Example of send node command with BLS for 5th node in test pool:
send NODE dest=4Tn3wZMNCvhSTXPcLinQDnHyj56DTLQtL61ki4jo2Loc data= {'client_port': 9702, 'client_ip': '10.0.0.105', 'alias': 'Node5', 'node_ip': '10.0.0.105', 'node_port': 9701, 'services': ['VALIDATOR'], 'blskey':'2RdajPq6rCidK5gQbMzSJo1NfBMYiS3e44GxjTqZUk3RhBdtF28qEABHRo4MgHS2hwekoLWRTza9XiGEMRCompeujWpX85MPt87WdbTMysXZfb7J1ZXUEMrtE5aZahfx6p2YdhZdrArFvTmFWdojaD2V5SuvuaQL4G92anZ1yteay3R'}
Can I use a seed when generating my BLS keys?
For a new node when using init_indy_node if you specify a seed for this script that same seed is used to generate your BLS keys.

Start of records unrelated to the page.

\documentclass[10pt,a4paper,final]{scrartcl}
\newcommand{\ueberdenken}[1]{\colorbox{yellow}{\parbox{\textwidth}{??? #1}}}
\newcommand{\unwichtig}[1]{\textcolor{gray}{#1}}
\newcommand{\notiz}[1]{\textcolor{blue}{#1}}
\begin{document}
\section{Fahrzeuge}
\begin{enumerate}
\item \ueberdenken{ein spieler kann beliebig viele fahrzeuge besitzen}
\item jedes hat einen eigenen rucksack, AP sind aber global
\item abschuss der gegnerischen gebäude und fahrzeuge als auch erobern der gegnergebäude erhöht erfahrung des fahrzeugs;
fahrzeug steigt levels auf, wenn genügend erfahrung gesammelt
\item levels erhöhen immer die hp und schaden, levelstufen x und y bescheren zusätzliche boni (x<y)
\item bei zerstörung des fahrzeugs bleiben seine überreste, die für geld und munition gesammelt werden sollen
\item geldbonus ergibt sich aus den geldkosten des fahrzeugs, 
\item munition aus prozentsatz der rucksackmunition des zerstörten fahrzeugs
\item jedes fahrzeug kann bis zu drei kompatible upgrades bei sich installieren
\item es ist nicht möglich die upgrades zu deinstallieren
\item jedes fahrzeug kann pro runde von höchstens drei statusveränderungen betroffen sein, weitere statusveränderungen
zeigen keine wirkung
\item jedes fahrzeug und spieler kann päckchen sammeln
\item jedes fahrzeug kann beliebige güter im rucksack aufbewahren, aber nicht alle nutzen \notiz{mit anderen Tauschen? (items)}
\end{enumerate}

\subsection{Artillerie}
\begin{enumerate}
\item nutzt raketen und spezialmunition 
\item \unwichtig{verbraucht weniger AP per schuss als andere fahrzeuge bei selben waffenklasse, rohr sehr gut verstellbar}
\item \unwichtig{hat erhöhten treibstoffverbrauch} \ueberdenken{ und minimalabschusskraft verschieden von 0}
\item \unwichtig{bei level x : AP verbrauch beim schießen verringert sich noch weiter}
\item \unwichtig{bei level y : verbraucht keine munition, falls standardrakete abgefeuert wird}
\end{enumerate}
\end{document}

For existing nodes being upgraded to 1.2.50, which includes state proofs, you would use the script init_bls_keys where you can specify a 32-character seed on the command line.
init_bls_keys --name <NODE_ALIAS> --seed '<SEED>'
After running init_bls_keys, Stewards of existing nodes will be required use their CLI node to update their validator's information on the ledger to include the bls keys:
send NODE dest=<node_dest> data={'alias':'<node name>', 'blskey': '<key_generated_by_init_bls_keys>'}
Multi-network and indy_config.py
Where do I find the configuration file settings?
With file and folder changes the new location for indy_config.py is in the directory location /etc/indy/. The configuration file has a new setting called "NETWORK_NAME" which is used to identify which network and associated genesis transaction files to use, such as sandbox or live. If adding a new node to a live pool, change this setting before initializing the node.
The genesis files are now located in their own directory based off the network name "/var/lib/indy/NETWORK_NAME". The defaults are live, local, and sandbox. Setting the "NETWORK_NAME" in the indy_config.py file will determine which network is used. The default setting in the indy_config.py file is ""NETWORK_NAME=sandbox".